Si seggono sugli scalini della piazza, vicino alla fontana, le belle gambe nude, accavallate, le labbra rosse, dove brillano ammalianti sorrisi, che seducono ogni uomo.

Chiome d'argento hanno gli alberi spogli, se toccati teneramente da un bacio d'inverno. Il sole fa capolino tra le nubi, uno dei suoi raggi dorati mostra un volto di perla, di donna, è una soave bellezza, che brilla, come una stella.

Io chiudo i miei occhi e rivedo in silenzio tutte quelle candide chiome d'argento.

Sono più belle quelle delle fate.

Una di loro, una volta, mi fece la corte e mi chiese dolcemente di andare con lei. Gli occhi suoi promettevano affetto, sì, soltanto quello.

Mi strinse forte al petto, e cominciai presto a sospirare e a languire sui suoi seni bianchi, tondi, perfetti, sfiorati appena dal tocco affettuoso delle mie labbra.

Sentii la morbida pelle delle sue braccia nude addosso, mentre lei sospirava con me, e i suoi lunghi capelli mi accarezzavano la schiena.

Un giorno, l'avevo fatto con una strega, che però mi aveva graffiato profondamente, lasciandomi i segni dei suoi lunghi artigli, dipinti di rosso, e, se ben ricordo, mi era rimasta a lungo la traccia dei suoi denti bianchi, e del suo rossetto, sulla pelle.

Le chiome d'argento volano sempre, nel vento.

Accarezzano, toccano, sfiorano, eccitano i sensi, e con i loro sublimi riflessi, fanno impazzire i nostri sguardi. Sono magiche, incantate, e a volte, stregano.

Oh, avete mai provato a giocare con i capelli di una fata? E' bello, sapete? Sono morbidi, lunghi, vellutati. Fanno sognare. Forse, sono fatti di polvere di stelle, o, più probabilmente, di seta, intrecciata con il sogno.

Un giorno, vidi due di quegli esseri angelici che si baciavano e si stringevano con affetto, distese sopra un letto di foglie morte, erano entrambe femminili e appassionate.

La campana della vecchia torre batteva in quell'istante dodici rintocchi.
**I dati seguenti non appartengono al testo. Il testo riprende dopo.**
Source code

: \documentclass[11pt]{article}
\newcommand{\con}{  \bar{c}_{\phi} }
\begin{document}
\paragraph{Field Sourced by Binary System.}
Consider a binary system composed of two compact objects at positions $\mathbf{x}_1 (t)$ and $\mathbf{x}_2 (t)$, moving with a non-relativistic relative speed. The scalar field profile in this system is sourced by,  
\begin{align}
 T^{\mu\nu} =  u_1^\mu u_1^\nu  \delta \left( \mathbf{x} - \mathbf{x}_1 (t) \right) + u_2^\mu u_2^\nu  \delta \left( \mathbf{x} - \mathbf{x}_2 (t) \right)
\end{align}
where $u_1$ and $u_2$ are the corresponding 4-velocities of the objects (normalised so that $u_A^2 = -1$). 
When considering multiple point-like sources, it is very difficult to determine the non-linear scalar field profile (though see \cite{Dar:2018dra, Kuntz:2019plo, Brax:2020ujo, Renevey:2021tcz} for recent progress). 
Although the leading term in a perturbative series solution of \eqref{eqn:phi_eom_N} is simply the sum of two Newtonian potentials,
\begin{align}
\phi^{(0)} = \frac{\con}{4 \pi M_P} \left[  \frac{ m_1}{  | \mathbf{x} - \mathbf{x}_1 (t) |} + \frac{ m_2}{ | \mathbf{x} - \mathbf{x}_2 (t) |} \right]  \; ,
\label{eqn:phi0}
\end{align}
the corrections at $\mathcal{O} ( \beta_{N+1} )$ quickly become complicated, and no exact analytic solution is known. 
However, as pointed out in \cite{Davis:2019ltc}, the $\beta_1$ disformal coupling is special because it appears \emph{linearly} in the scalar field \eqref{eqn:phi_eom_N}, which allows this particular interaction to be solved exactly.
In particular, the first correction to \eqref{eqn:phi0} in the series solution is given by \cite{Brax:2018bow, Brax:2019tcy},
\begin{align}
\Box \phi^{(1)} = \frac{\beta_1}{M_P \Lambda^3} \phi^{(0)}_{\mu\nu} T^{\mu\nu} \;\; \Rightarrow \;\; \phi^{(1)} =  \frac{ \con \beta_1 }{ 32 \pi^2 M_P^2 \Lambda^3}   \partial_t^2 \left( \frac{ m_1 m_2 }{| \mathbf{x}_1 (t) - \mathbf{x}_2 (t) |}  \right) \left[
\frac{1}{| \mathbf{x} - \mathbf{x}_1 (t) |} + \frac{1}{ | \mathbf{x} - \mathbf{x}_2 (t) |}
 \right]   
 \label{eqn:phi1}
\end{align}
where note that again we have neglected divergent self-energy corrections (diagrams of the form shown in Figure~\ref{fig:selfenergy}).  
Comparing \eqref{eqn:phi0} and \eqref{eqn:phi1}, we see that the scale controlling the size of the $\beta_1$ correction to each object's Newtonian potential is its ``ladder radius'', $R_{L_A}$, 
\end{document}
Da lontano, giunse sino a me lo squillo di una tromba.

Era l'ora dell'incantesimo.

Sì, forse, da quel dolce accoppiamento sarebbe nato un sortilegio, me lo dicevo assorto, pensoso, mentre guardavo l'ultimo stormo di rondini svanire nel cielo.

Misi una mano in tasca, appoggiandomi al mio bastone col pomolo d'avorio, e ne trassi una ciocca di capelli, erano magici, sì. La forza del destino aveva voluto serbare per me un ricordo di quelle meravigliose chiome d'argento.

All'improvviso, un caldo brivido di affetto mi scosse. Non avevo più freddo.